Um, there's no "if" about it. They're wrong.

it there a way to
solve find the size of a structure (or any other variable) without
using sizeof()?? Which works as reliably across all platforms as
"sizeof()" would have...

One of your techniques, whilst still wrong, was actually pretty
close, but missed an important step:

struct whatever array[2];
unsigned char *first = (unsigned char *)&array[0];
unsigned char *second = (unsigned char *)&array[1];

printf("%d\n", (int)(second - first));

Converting the ptrdiff_t result of the subtraction to int is
unnecessary.
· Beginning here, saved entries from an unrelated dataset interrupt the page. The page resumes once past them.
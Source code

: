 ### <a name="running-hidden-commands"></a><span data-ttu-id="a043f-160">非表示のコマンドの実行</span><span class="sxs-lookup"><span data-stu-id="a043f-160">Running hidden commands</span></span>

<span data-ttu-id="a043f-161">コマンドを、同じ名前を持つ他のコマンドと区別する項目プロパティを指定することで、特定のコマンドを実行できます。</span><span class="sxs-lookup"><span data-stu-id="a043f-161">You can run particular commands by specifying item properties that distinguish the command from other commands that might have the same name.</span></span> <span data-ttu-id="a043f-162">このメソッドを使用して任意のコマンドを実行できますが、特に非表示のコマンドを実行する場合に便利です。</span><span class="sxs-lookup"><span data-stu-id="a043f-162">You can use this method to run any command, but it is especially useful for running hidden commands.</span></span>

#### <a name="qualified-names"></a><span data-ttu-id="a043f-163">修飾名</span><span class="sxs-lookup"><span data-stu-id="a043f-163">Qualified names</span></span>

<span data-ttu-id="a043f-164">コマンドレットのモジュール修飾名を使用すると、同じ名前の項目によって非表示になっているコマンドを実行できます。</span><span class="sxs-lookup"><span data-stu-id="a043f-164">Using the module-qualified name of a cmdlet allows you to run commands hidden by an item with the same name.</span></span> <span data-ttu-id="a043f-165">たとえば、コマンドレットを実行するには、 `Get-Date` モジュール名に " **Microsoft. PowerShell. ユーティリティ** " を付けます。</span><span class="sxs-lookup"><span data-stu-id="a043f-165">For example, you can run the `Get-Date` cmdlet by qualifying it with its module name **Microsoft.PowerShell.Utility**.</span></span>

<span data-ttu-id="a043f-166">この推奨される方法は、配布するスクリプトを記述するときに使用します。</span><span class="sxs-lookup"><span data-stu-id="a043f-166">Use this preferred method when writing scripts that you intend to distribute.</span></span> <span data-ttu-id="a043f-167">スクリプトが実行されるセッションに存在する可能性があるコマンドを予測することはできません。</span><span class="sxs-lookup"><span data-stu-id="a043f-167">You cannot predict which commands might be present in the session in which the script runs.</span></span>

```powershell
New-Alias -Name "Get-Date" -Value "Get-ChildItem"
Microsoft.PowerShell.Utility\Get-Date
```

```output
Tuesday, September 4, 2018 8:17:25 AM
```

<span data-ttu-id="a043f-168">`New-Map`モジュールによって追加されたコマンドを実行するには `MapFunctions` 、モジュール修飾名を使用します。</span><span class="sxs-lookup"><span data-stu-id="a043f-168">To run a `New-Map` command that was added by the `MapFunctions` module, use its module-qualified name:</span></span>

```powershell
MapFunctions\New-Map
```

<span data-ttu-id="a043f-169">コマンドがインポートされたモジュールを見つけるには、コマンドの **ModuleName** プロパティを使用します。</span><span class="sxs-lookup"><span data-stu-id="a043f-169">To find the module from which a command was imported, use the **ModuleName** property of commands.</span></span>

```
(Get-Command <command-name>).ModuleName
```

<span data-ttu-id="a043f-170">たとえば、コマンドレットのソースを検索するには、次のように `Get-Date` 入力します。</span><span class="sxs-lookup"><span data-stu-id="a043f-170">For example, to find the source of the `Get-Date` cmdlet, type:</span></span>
It's possible (if unlikely) that sizeof(struct whatever)
could exceed INT_MAX.

And there's no need for an explicit array:

struct whatever obj;
const size_t sizeof_struct_whatever = (char*)(&obj+1) - (char*)&obj;
assert(sizeof_struct_whatever == sizeof(struct whatever));

&obj is the address of obj, of type struct whatever*. Adding one to
this value yields a valid (but non-deferenceable) address just past
the end of obj.

You could write a macro, similar to offsetof, that takes advantage of
certain assumptions about a system's addressing scheme that could take
a type name and yield the size of that type. If the sizeof operator
didn't exist, it's possible that the language would have defined such
a macro.

(Richard knows all this; the explanation is for the original poster.)

--
Keith Thompson (The_Other_Keith) kst-u@xxxxxxx <http://www.ghoti.net/~kst>
Nokia
"We must do something. This is something. Therefore, we must do this."
-- Antony Jay and Jonathan Lynn, "Yes Minister"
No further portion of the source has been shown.